Figure 4: Postoperative CT.
Discussion
Changes in the cervical spine can cause dysphagia, trismus and dyspnea due to direct pressure of the neck structures. In literature, there are few similar cases reported and among the changes already described are: Osteophytes by degenerative joint disease, ankylosing spondylitis, Diffuse Idiopathic Skeletal Hyperostosis (Forestier’s disease) and hereditary multiple exostoses [4,8].
These pathologies are more common in elderly individuals, usually after the seventh decade of life. In children, this event is even rarer than in adults. In these cases, the pathologies usually are presented as congenital malformations or by a variation of the Atlas, as a bone prominence on the anterior tubercle. Recently Ílbay et al showed a case of abnormal protuberance of the Atlas, causing dysphagia on an 11-year-old child [4]. Besides these variations of the bone normality, other possible causes of injury in this topography would be metastases or bone tumors [9]. The metastases of spine are generally due to breast adenocarcinoma, pulmonary neoplasias, of prostate, of the kidneys and of the haematopoietic tumors, mainly lymphomas and multiple myeloma. Pulmonary and breast neoplasias usually occur with cervical or thoracic injuries, while in prostate, colon and pelvic tumor have more predilection for the lumbosacral vertebrae [10].
In patients who were subjected to surgeries in the cervical spine, there is an important frequency of dysphagia, due to the edema and change on the angulation between vertebrae, especially when it involves from C2 to C7, both on the anterior cervical spine and posterior spine surgeries [7].

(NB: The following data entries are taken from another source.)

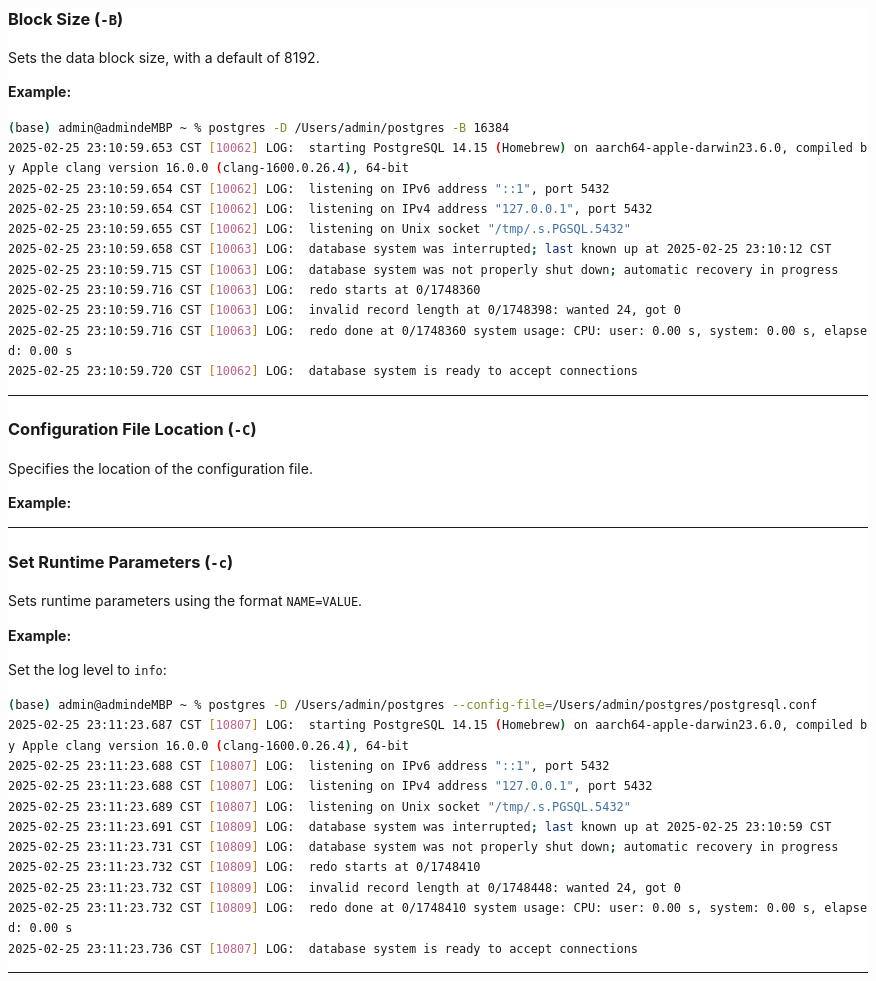 
### Block Size (`-B`)

Sets the data block size, with a default of 8192.

**Example:**

```bash
(base) admin@admindeMBP ~ % postgres -D /Users/admin/postgres -B 16384
2025-02-25 23:10:59.653 CST [10062] LOG:  starting PostgreSQL 14.15 (Homebrew) on aarch64-apple-darwin23.6.0, compiled by Apple clang version 16.0.0 (clang-1600.0.26.4), 64-bit
2025-02-25 23:10:59.654 CST [10062] LOG:  listening on IPv6 address "::1", port 5432
2025-02-25 23:10:59.654 CST [10062] LOG:  listening on IPv4 address "127.0.0.1", port 5432
2025-02-25 23:10:59.655 CST [10062] LOG:  listening on Unix socket "/tmp/.s.PGSQL.5432"
2025-02-25 23:10:59.658 CST [10063] LOG:  database system was interrupted; last known up at 2025-02-25 23:10:12 CST
2025-02-25 23:10:59.715 CST [10063] LOG:  database system was not properly shut down; automatic recovery in progress
2025-02-25 23:10:59.716 CST [10063] LOG:  redo starts at 0/1748360
2025-02-25 23:10:59.716 CST [10063] LOG:  invalid record length at 0/1748398: wanted 24, got 0
2025-02-25 23:10:59.716 CST [10063] LOG:  redo done at 0/1748360 system usage: CPU: user: 0.00 s, system: 0.00 s, elapsed: 0.00 s
2025-02-25 23:10:59.720 CST [10062] LOG:  database system is ready to accept connections
```

---

### Configuration File Location (`-C`)

Specifies the location of the configuration file.

**Example:**

---

### Set Runtime Parameters (`-c`)

Sets runtime parameters using the format `NAME=VALUE`.

**Example:**

Set the log level to `info`:

```bash
(base) admin@admindeMBP ~ % postgres -D /Users/admin/postgres --config-file=/Users/admin/postgres/postgresql.conf
2025-02-25 23:11:23.687 CST [10807] LOG:  starting PostgreSQL 14.15 (Homebrew) on aarch64-apple-darwin23.6.0, compiled by Apple clang version 16.0.0 (clang-1600.0.26.4), 64-bit
2025-02-25 23:11:23.688 CST [10807] LOG:  listening on IPv6 address "::1", port 5432
2025-02-25 23:11:23.688 CST [10807] LOG:  listening on IPv4 address "127.0.0.1", port 5432
2025-02-25 23:11:23.689 CST [10807] LOG:  listening on Unix socket "/tmp/.s.PGSQL.5432"
2025-02-25 23:11:23.691 CST [10809] LOG:  database system was interrupted; last known up at 2025-02-25 23:10:59 CST
2025-02-25 23:11:23.731 CST [10809] LOG:  database system was not properly shut down; automatic recovery in progress
2025-02-25 23:11:23.732 CST [10809] LOG:  redo starts at 0/1748410
2025-02-25 23:11:23.732 CST [10809] LOG:  invalid record length at 0/1748448: wanted 24, got 0
2025-02-25 23:11:23.732 CST [10809] LOG:  redo done at 0/1748410 system usage: CPU: user: 0.00 s, system: 0.00 s, elapsed: 0.00 s
2025-02-25 23:11:23.736 CST [10807] LOG:  database system is ready to accept connections
```

--- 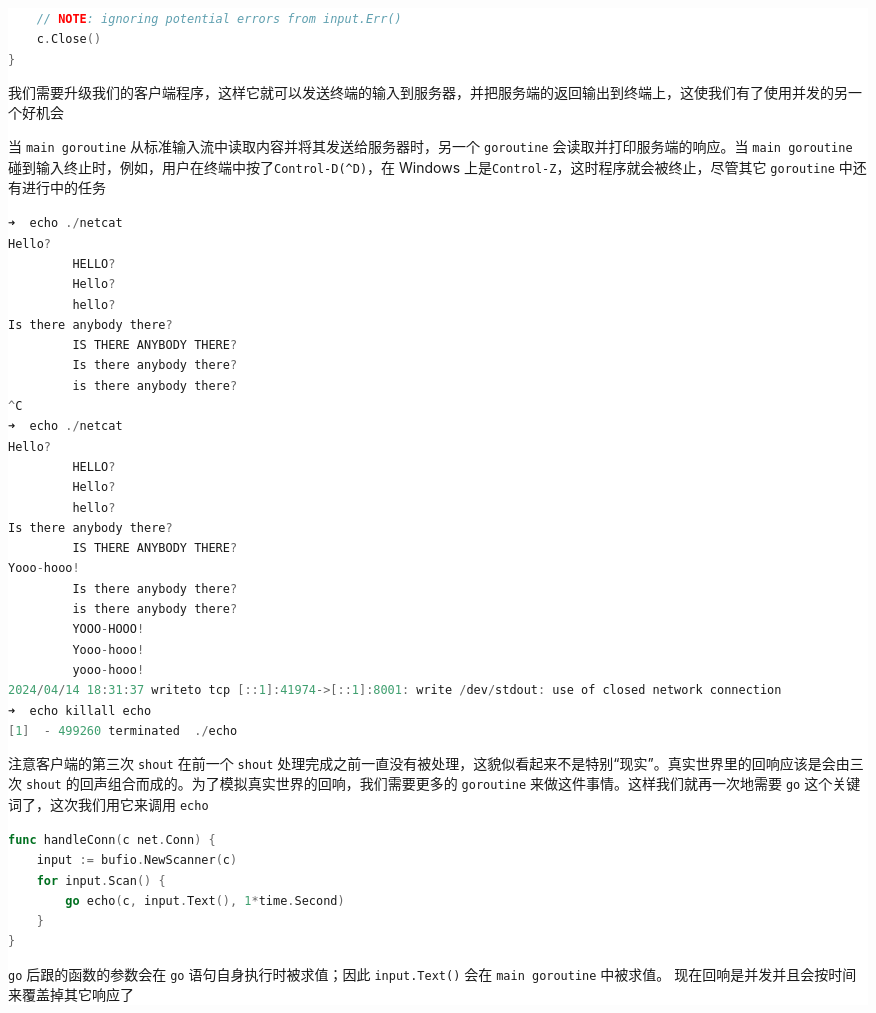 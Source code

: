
 ```go
    // NOTE: ignoring potential errors from input.Err()
    c.Close()
}
```

我们需要升级我们的客户端程序，这样它就可以发送终端的输入到服务器，并把服务端的返回输出到终端上，这使我们有了使用并发的另一个好机会

当 `main goroutine` 从标准输入流中读取内容并将其发送给服务器时，另一个 `goroutine` 会读取并打印服务端的响应。当 `main goroutine` 碰到输入终止时，例如，用户在终端中按了`Control-D(^D)`，在 Windows 上是`Control-Z`，这时程序就会被终止，尽管其它 `goroutine` 中还有进行中的任务

```go
➜  echo ./netcat
Hello?
         HELLO?
         Hello?
         hello?
Is there anybody there?
         IS THERE ANYBODY THERE?
         Is there anybody there?
         is there anybody there?
^C      
➜  echo ./netcat
Hello?
         HELLO?
         Hello?
         hello?
Is there anybody there?
         IS THERE ANYBODY THERE?
Yooo-hooo!
         Is there anybody there?
         is there anybody there?
         YOOO-HOOO!
         Yooo-hooo!
         yooo-hooo!
2024/04/14 18:31:37 writeto tcp [::1]:41974->[::1]:8001: write /dev/stdout: use of closed network connection
➜  echo killall echo  
[1]  - 499260 terminated  ./echo
```

注意客户端的第三次 `shout` 在前一个 `shout` 处理完成之前一直没有被处理，这貌似看起来不是特别“现实”。真实世界里的回响应该是会由三次 `shout` 的回声组合而成的。为了模拟真实世界的回响，我们需要更多的 `goroutine` 来做这件事情。这样我们就再一次地需要 `go` 这个关键词了，这次我们用它来调用 `echo`

```go
func handleConn(c net.Conn) {
	input := bufio.NewScanner(c)
	for input.Scan() {
		go echo(c, input.Text(), 1*time.Second)
	}
}
```

`go` 后跟的函数的参数会在 `go` 语句自身执行时被求值；因此 `input.Text()` 会在 `main goroutine` 中被求值。 现在回响是并发并且会按时间来覆盖掉其它响应了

Bone changes of anterior cervical vertebral spine shows a large variety of symptoms that are directly related with the different levels of pressure on the adjacent structures. Dysphagia is the most prevalent among those. To help in the therapeutic decision of the patient with dysphagia it is necessary primarily to classify the symptom in mild, moderate or severe.
In cases of mild or moderate gravity of dysphagia, the clinical treatment can be the first choice; it embraces the modification of the diet, nonsteroidal anti-inflammatory drugs, muscle relaxants and proton pump-inhibitors. In cases of severe dysphagia or moderate that were unresponsive to clinical treatment, the surgical intervention is the best choice [11]. The patient of this report presented a severe dysphagia, with absolute recommendation to surgical treatment. The procedure was successfully performed.
Conclusion
In situations of investigation diagnosis to dysphagia, we always recommend the effectuation of a detailed physical examination, accompanied by image examination, Nasofibrolaryngoscopy and Computed Tomography. Besides the dysphagia by abnormality in the anterior cervical spine is a rare event, it should be remembered as a differential diagnosis, mainly by the possibility of bone metastases, due to growing cancer incidence in the world population.